Effect of imidazo[1,2-a]pyrimidine derivatives on leukocyte function.

Abstract

A series of six imidazo[1,2-a]pyrimidine (IP) derivatives were evaluated for their effects on leukocyte functions in vitro as well as on the inflammatory response induced by zymosan in the mouse air pouch. Human neutrophils and murine peritoneal macrophages were used for in vitro assays. Mouse air pouch was performed in Swiss mice. Test compounds were incubated with either human neutrophils or mouse peritoneal macrophages at concentrations not showing cytotoxic effects. For in vivo experiments, IPs were injected into the air pouch. Elastase and myeloperoxidase release, superoxide generation and LTB4 production were assayed in human neutrophils treated with different stimuli. Mouse peritoneal macrophages were stimulated with lipopolysaccharide (LPS), followed by determination of nitrite and PGE2 levels in supernatants. Zymosan was injected into six days-old mouse air pouches. Dunnett's t-test was employed for statistical analysis. All IPs inhibited human neutrophil degranulation with IC50 values in the microM range.
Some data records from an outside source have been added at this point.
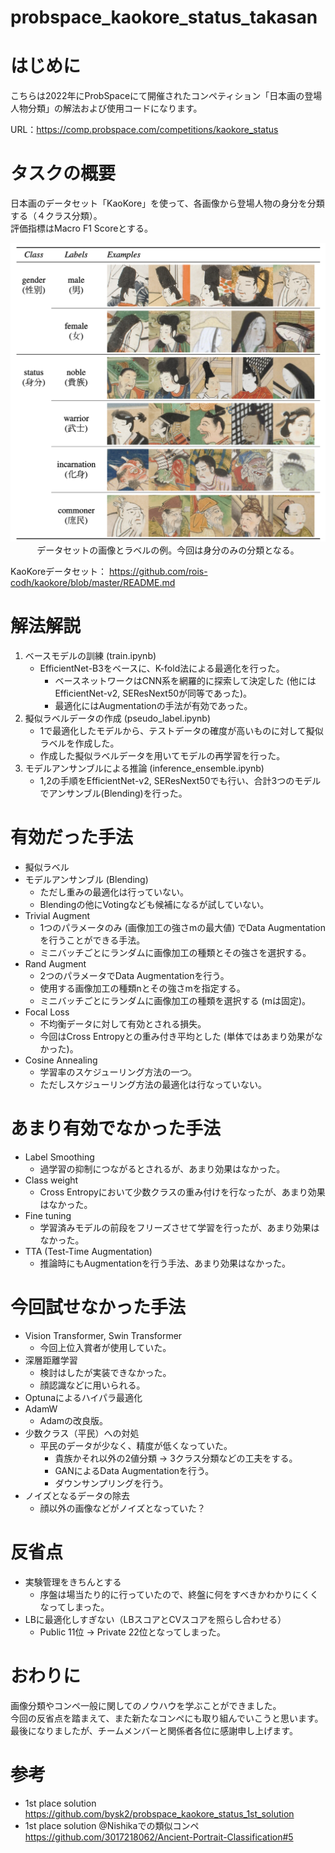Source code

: # probspace_kaokore_status_takasan
# はじめに
こちらは2022年にProbSpaceにて開催されたコンペティション「日本画の登場人物分類」の解法および使用コードになります。

URL：https://comp.probspace.com/competitions/kaokore_status

# タスクの概要
日本画のデータセット「KaoKore」を使って、各画像から登場人物の身分を分類する（４クラス分類）。  
評価指標はMacro F1 Scoreとする。

<p align="center">
  <img src="images/label_example.png" width='700'>

  <br>
  データセットの画像とラベルの例。今回は身分のみの分類となる。
</p>

KaoKoreデータセット：
https://github.com/rois-codh/kaokore/blob/master/README.md

# 解法解説
1. ベースモデルの訓練 (train.ipynb)　
    - EfficientNet-B3をベースに、K-fold法による最適化を行った。 
        - ベースネットワークはCNN系を網羅的に探索して決定した (他にはEfficientNet-v2, SEResNext50が同等であった)。
        - 最適化にはAugmentationの手法が有効であった。
2. 擬似ラベルデータの作成 (pseudo_label.ipynb)
    - 1で最適化したモデルから、テストデータの確度が高いものに対して擬似ラベルを作成した。
    - 作成した擬似ラベルデータを用いてモデルの再学習を行った。
3. モデルアンサンブルによる推論 (inference_ensemble.ipynb)
    - 1,2の手順をEfficientNet-v2, SEResNext50でも行い、合計3つのモデルでアンサンブル(Blending)を行った。

# 有効だった手法
- 擬似ラベル
- モデルアンサンブル (Blending)
    - ただし重みの最適化は行っていない。
    - Blendingの他にVotingなども候補になるが試していない。
- Trivial Augment
    - 1つのパラメータのみ (画像加工の強さmの最大値) でData Augmentationを行うことができる手法。
    - ミニバッチごとにランダムに画像加工の種類とその強さを選択する。
- Rand Augment
    - 2つのパラメータでData Augmentationを行う。
    - 使用する画像加工の種類nとその強さmを指定する。
    - ミニバッチごとにランダムに画像加工の種類を選択する (mは固定)。
- Focal Loss
    - 不均衡データに対して有効とされる損失。
    - 今回はCross Entropyとの重み付き平均とした (単体ではあまり効果がなかった)。
- Cosine Annealing
    - 学習率のスケジューリング方法の一つ。
    - ただしスケジューリング方法の最適化は行なっていない。

# あまり有効でなかった手法
- Label Smoothing
    - 過学習の抑制につながるとされるが、あまり効果はなかった。
- Class weight
    - Cross Entropyにおいて少数クラスの重み付けを行なったが、あまり効果はなかった。
- Fine tuning
    - 学習済みモデルの前段をフリーズさせて学習を行ったが、あまり効果はなかった。
- TTA (Test-Time Augmentation)
    - 推論時にもAugmentationを行う手法、あまり効果はなかった。

# 今回試せなかった手法
- Vision Transformer, Swin Transformer
    - 今回上位入賞者が使用していた。
- 深層距離学習
    - 検討はしたが実装できなかった。
    - 顔認識などに用いられる。
- Optunaによるハイパラ最適化
- AdamW
    - Adamの改良版。
- 少数クラス（平民）への対処
    - 平民のデータが少なく、精度が低くなっていた。
        - 貴族かそれ以外の2値分類 → 3クラス分類などの工夫をする。
        - GANによるData Augmentationを行う。
        - ダウンサンプリングを行う。
- ノイズとなるデータの除去
    - 顔以外の画像などがノイズとなっていた？


# 反省点
- 実験管理をきちんとする
    - 序盤は場当たり的に行っていたので、終盤に何をすべきかわかりにくくなってしまった。
- LBに最適化しすぎない（LBスコアとCVスコアを照らし合わせる）
    - Public 11位 → Private 22位となってしまった。

# おわりに
画像分類やコンペ一般に関してのノウハウを学ぶことができました。  
今回の反省点を踏まえて、また新たなコンペにも取り組んでいこうと思います。  
最後になりましたが、チームメンバーと関係者各位に感謝申し上げます。

# 参考
- 1st place solution  
https://github.com/bysk2/probspace_kaokore_status_1st_solution
- 1st place solution @Nishikaでの類似コンペ  
https://github.com/3017218062/Ancient-Portrait-Classification#5
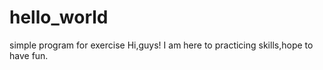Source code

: # hello_world
simple program for exercise
Hi,guys!
I am here to practicing skills,hope to have fun.
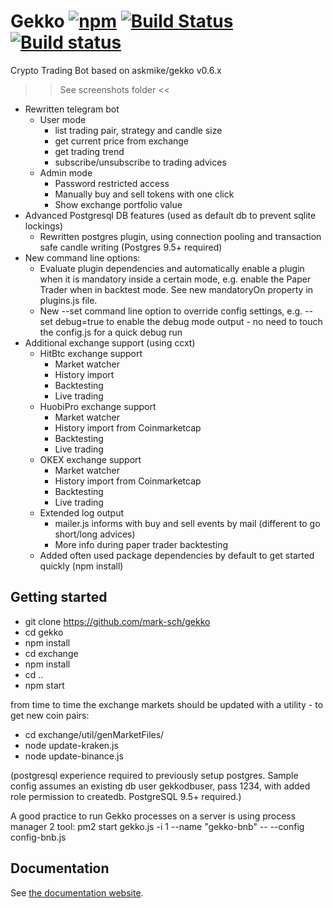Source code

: # Gekko [![npm](https://img.shields.io/npm/dm/gekko.svg)]() [![Build Status](https://travis-ci.org/askmike/gekko.png)](https://travis-ci.org/askmike/gekko) [![Build status](https://ci.appveyor.com/api/projects/status/github/askmike/gekko?branch=stable&svg=true)](https://ci.appveyor.com/project/askmike/gekko)

Crypto Trading Bot based on askmike/gekko v0.6.x

>> See screenshots folder <<

- Rewritten telegram bot
  - User mode
    - list trading pair, strategy and candle size
    - get current price from exchange
    - get trading trend
    - subscribe/unsubscribe to trading advices
  - Admin mode
    - Password restricted access
    - Manually buy and sell tokens with one click
    - Show exchange portfolio value
- Advanced Postgresql DB features (used as default db to prevent sqlite lockings)
  - Rewritten postgres plugin, using connection pooling and transaction safe candle writing (Postgres 9.5+ required)
- New command line options:
  - Evaluate plugin dependencies and automatically enable a plugin when it is mandatory inside a certain mode, e.g. enable the Paper Trader when in backtest mode. See new mandatoryOn property in plugins.js file.
  - New --set command line option to override config settings, e.g. --set debug=true to enable the debug mode output - no need to touch the config.js for a quick debug run
- Additional exchange support (using ccxt)
  - HitBtc exchange support
    - Market watcher
    - History import
    - Backtesting
    - Live trading
  - HuobiPro exchange support
    - Market watcher
    - History import from Coinmarketcap
    - Backtesting
    - Live trading
  - OKEX exchange support
    - Market watcher
    - History import from Coinmarketcap
    - Backtesting
    - Live trading
  - Extended log output
    - mailer.js informs with buy and sell events by mail (different to go short/long advices)
    - More info during paper trader backtesting
  - Added often used package dependencies by default to get started quickly (npm install)

## Getting started

- git clone https://github.com/mark-sch/gekko
- cd gekko
- npm install
- cd exchange
- npm install
- cd ..
- npm start

from time to time the exchange markets should be updated with a utility - to get new coin pairs:

- cd exchange/util/genMarketFiles/
- node update-kraken.js
- node update-binance.js

(postgresql experience required to previously setup postgres. Sample config assumes an existing db user gekkodbuser, pass 1234, with added role permission to createdb. PostgreSQL 9.5+ required.)

A good practice to run Gekko processes on a server is using process manager 2 tool:
pm2 start gekko.js -i 1 --name "gekko-bnb" -- --config config-bnb.js

## Documentation

See [the documentation website](https://gekko.wizb.it/docs/introduction/about_gekko.html).

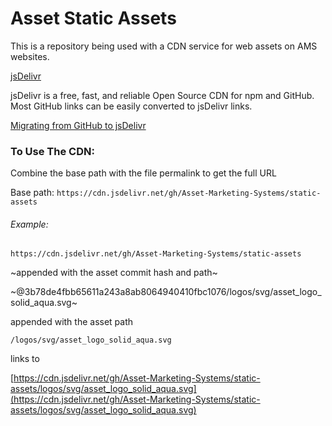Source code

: # Asset Static Assets

This is a repository being used with a CDN service for web assets on AMS websites.

[jsDelivr](https://www.jsdelivr.com/)

jsDelivr is a free, fast, and reliable Open Source CDN for npm and GitHub.
Most GitHub links can be easily converted to jsDelivr links.

[Migrating from GitHub to jsDelivr](https://www.jsdelivr.com/github/)

### To Use The CDN:

Combine the base path with the file permalink to get the full URL

Base path: `https://cdn.jsdelivr.net/gh/Asset-Marketing-Systems/static-assets`

###### Example:

`https://cdn.jsdelivr.net/gh/Asset-Marketing-Systems/static-assets` 

~appended with the asset commit hash and path~

~@3b78de4fbb65611a243a8ab8064940410fbc1076/logos/svg/asset_logo_solid_aqua.svg~

appended with the asset path

`/logos/svg/asset_logo_solid_aqua.svg` 

links to

[https://cdn.jsdelivr.net/gh/Asset-Marketing-Systems/static-assets/logos/svg/asset_logo_solid_aqua.svg](https://cdn.jsdelivr.net/gh/Asset-Marketing-Systems/static-assets/logos/svg/asset_logo_solid_aqua.svg)
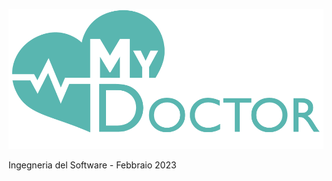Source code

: ![Logo](https://github.com/dtorlons/myDoctor/blob/main/myDoctor/src/main/webapp/images/logo.png)


Ingegneria del Software - Febbraio 2023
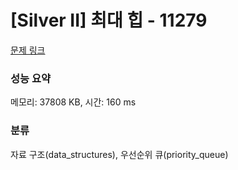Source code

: # [Silver II] 최대 힙 - 11279 

[문제 링크](https://www.acmicpc.net/problem/11279) 

### 성능 요약

메모리: 37808 KB, 시간: 160 ms

### 분류

자료 구조(data_structures), 우선순위 큐(priority_queue)

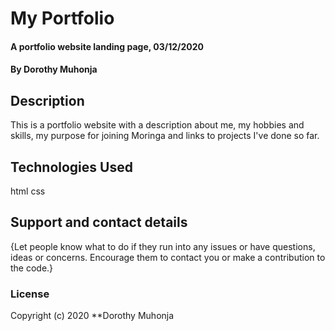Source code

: # My Portfolio
#### A portfolio website landing page, 03/12/2020
#### By Dorothy Muhonja
## Description
This is a portfolio website with a description about me, my hobbies and skills, my purpose for joining Moringa and links to projects I've done so far.
## Technologies Used
html
css
## Support and contact details
{Let people know what to do if they run into any issues or have questions, ideas or concerns.  Encourage them to contact you or make a contribution to the code.}
### License
Copyright (c) 2020 **Dorothy Muhonja
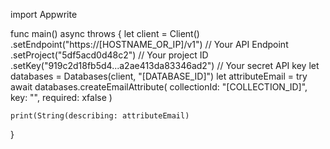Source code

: import Appwrite

func main() async throws {
    let client = Client()
      .setEndpoint("https://[HOSTNAME_OR_IP]/v1") // Your API Endpoint
      .setProject("5df5acd0d48c2") // Your project ID
      .setKey("919c2d18fb5d4...a2ae413da83346ad2") // Your secret API key
    let databases = Databases(client, "[DATABASE_ID]")
    let attributeEmail = try await databases.createEmailAttribute(
        collectionId: "[COLLECTION_ID]",
        key: "",
        required: xfalse
    )

    print(String(describing: attributeEmail)
}
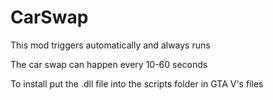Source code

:# CarSwap

This mod triggers automatically and always runs

The car swap can happen every 10-60 seconds

To install put the .dll file into the scripts folder in GTA V's files
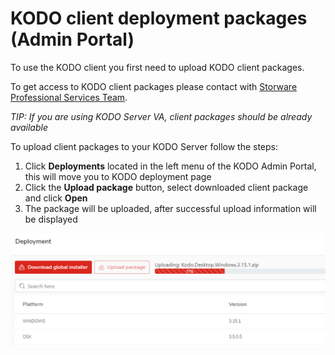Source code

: # KODO client deployment packages \(Admin Portal\)

To use the KODO client you first need to upload KODO client packages.

To get access to KODO client packages please contact with [Storware Professional Services Team](mailto:ps@storware.eu).

_TIP: If you are using KODO Server VA, client packages should be already available_

To upload client packages to your KODO Server follow the steps:

1. Click **Deployments** located in the left menu of the KODO Admin Portal, this will move you to KODO deployment page
2. Click the **Upload package** button, select downloaded client package and click **Open**
3. The package will be uploaded, after successful upload information will be displayed

![upload](../../.gitbook/assets/uploadpkg.png)


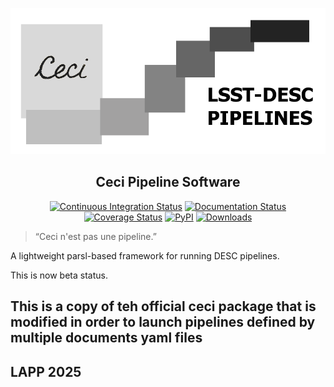 ![Ceci Logo](ceci.png)


<h2 align="center">Ceci Pipeline Software</h2>

<p align="center">
<a href="https://github.com/LSSTDESC/ceci/actions?query=workflow%3A%22Continuous+Integration%22"><img alt="Continuous Integration Status" src="https://github.com/LSSTDESC/ceci/workflows/Continuous%20Integration/badge.svg"></a>
<a href='https://ceci.readthedocs.io/en/latest/?badge=latest'><img src='https://readthedocs.org/projects/ceci/badge/?version=latest' alt='Documentation Status' /></a>
<a href="https://codecov.io/gh/LSSTDESC/ceci"><img alt="Coverage Status" src="https://codecov.io/gh/LSSTDESC/ceci/branch/master/graph/badge.svg"></a>
<a href="https://pypi.org/project/ceci/"><img alt="PyPI" src="https://img.shields.io/pypi/v/ceci"></a>
<a href="https://pepy.tech/project/ceci"><img alt="Downloads" src="https://pepy.tech/badge/ceci"></a>
</p>

> “Ceci n'est pas une pipeline.”

A lightweight parsl-based framework for running DESC pipelines.

This is now beta status.

## This is a copy of teh official ceci package that is modified in order to launch pipelines defined by multiple documents yaml files
## LAPP 2025


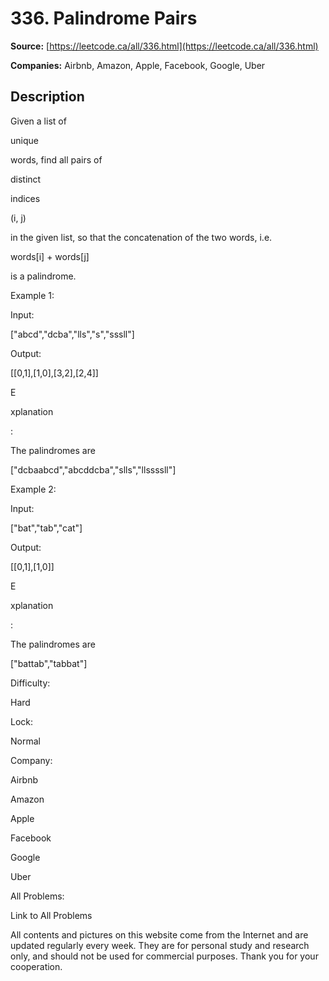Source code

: # 336. Palindrome Pairs

**Source:** [https://leetcode.ca/all/336.html](https://leetcode.ca/all/336.html)

**Companies:** Airbnb, Amazon, Apple, Facebook, Google, Uber

## Description

Given a list of

unique

words, find all pairs of

distinct

indices

(i,
        j)

in the given list, so that the concatenation of the two words, i.e.

words[i]
        + words[j]

is a palindrome.

Example 1:

Input:

["abcd","dcba","lls","s","sssll"]

Output:

[[0,1],[1,0],[3,2],[2,4]]

E

xplanation

:

The palindromes are

["dcbaabcd","abcddcba","slls","llssssll"]

Example 2:

Input:

["bat","tab","cat"]

Output:

[[0,1],[1,0]]

E

xplanation

:

The palindromes are

["battab","tabbat"]

Difficulty:

Hard

Lock:

Normal

Company:

Airbnb

Amazon

Apple

Facebook

Google

Uber

All Problems:

Link to All Problems

All contents and pictures on this website come from the Internet and are updated regularly every week. They are for personal study and research only, and should not be used for commercial purposes. Thank you for your cooperation.

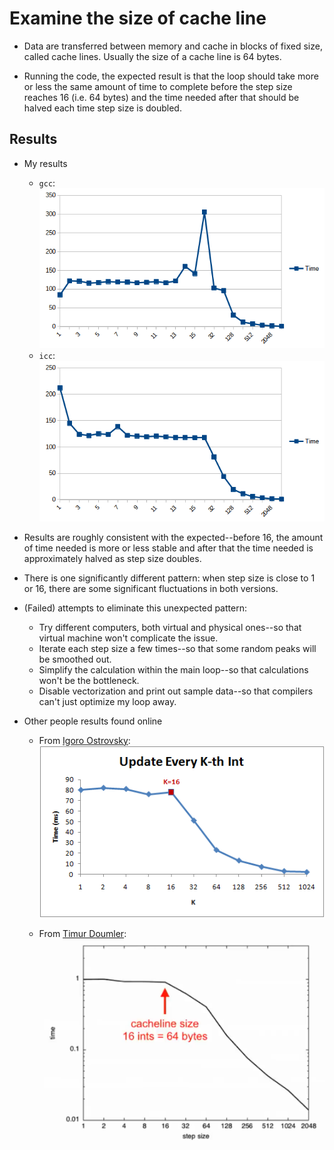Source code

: # Examine the size of cache line

* Data are transferred between memory and cache in blocks of fixed size, called cache lines. Usually the size of
a cache line is 64 bytes.

* Running the code, the expected result is that the loop should take more or less the same amount of time to
complete before the step size reaches 16 (i.e. 64 bytes) and the time needed after that should be halved each
time step size is doubled. 

## Results

* My results

  * `gcc`:
  ![gcc](./assets/my-results-gcc.png)
  * `icc`:
  ![icc](./assets/my-results-icc.png)

* Results are roughly consistent with the expected--before 16, the amount of time needed is more or less stable and
after that the time needed is approximately halved as step size doubles.

* There is one significantly different pattern: when step size is close to 1 or 16, there are some significant 
fluctuations in both versions.

* (Failed) attempts to eliminate this unexpected pattern:
  * Try different computers, both virtual and physical ones--so that virtual machine won't complicate the issue.
  * Iterate each step size a few times--so that some random peaks will be smoothed out.
  * Simplify the calculation within the main loop--so that calculations won't be the bottleneck.
  * Disable vectorization and print out sample data--so that compilers can't just optimize my loop away.

* Other people results found online

  * From [Igoro Ostrovsky](http://igoro.com/archive/gallery-of-processor-cache-effects/):
  ![](./assets/igoro-results.png) 

  *  From [Timur Doumler](https://isocpp.org/blog/2017/05/cppcon-2016-want-fast-cpp-know-your-hardware-timur-doumler):
  ![](./assets/timur-results.png)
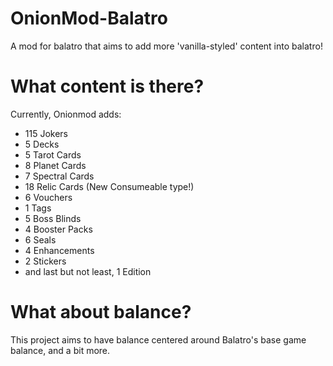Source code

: # OnionMod-Balatro
A mod for balatro that aims to add more 'vanilla-styled' content into balatro!

# What content is there?
Currently, Onionmod adds:
 - 115 Jokers
 - 5 Decks
 - 5 Tarot Cards
 - 8 Planet Cards
 - 7 Spectral Cards
 - 18 Relic Cards (New Consumeable type!)
 - 6 Vouchers
 - 1 Tags
 - 5 Boss Blinds
 - 4 Booster Packs
 - 6 Seals
 - 4 Enhancements
 - 2 Stickers
 - and last but not least, 1 Edition

# What about balance?
This project aims to have balance centered around Balatro's base game balance, and a bit more.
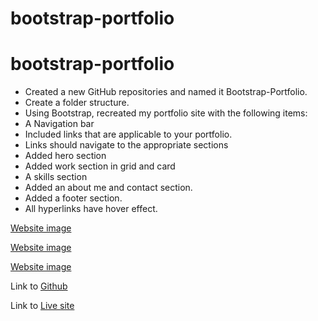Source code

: # bootstrap-portfolio
# bootstrap-portfolio

* Created a new GitHub repositories and named it Bootstrap-Portfolio.
* Create a folder structure.
* Using Bootstrap, recreated my portfolio site with the following items:
* A Navigation bar
* Included links that are applicable to your portfolio.
* Links should navigate to the appropriate sections
* Added hero section
* Added work section in grid and card
* A skills section
* Added an about me and  contact section.
* Added a footer section.
* All hyperlinks have  hover effect.
 
 [Website image](./images/Screenshot1.png)

 [Website image](./images/Screenshot2.png)

 [Website image](./images/Screenshot3.png)

 Link to [Github](https://github.com/hrehman12/bootstrap-portfolio)
 
 Link to [Live site](https://hrehman12.github.io/bootstrap-portfolio/)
IP-1, IP-2 and IP-5 also decreased superoxide generation. In LPS-stimulated macrophages, IP-4 and IP-6 inhibited nitrite production with a moderate reduction in PGE2 generation. In addition, these two compounds at 100 nmol/pouch inhibited leukocyte migration and LTB4 levels in the exudate of the mouse air pouch. Imidazo[1,2-a]pyrimidines are a class of compounds with antiinflammatory potential.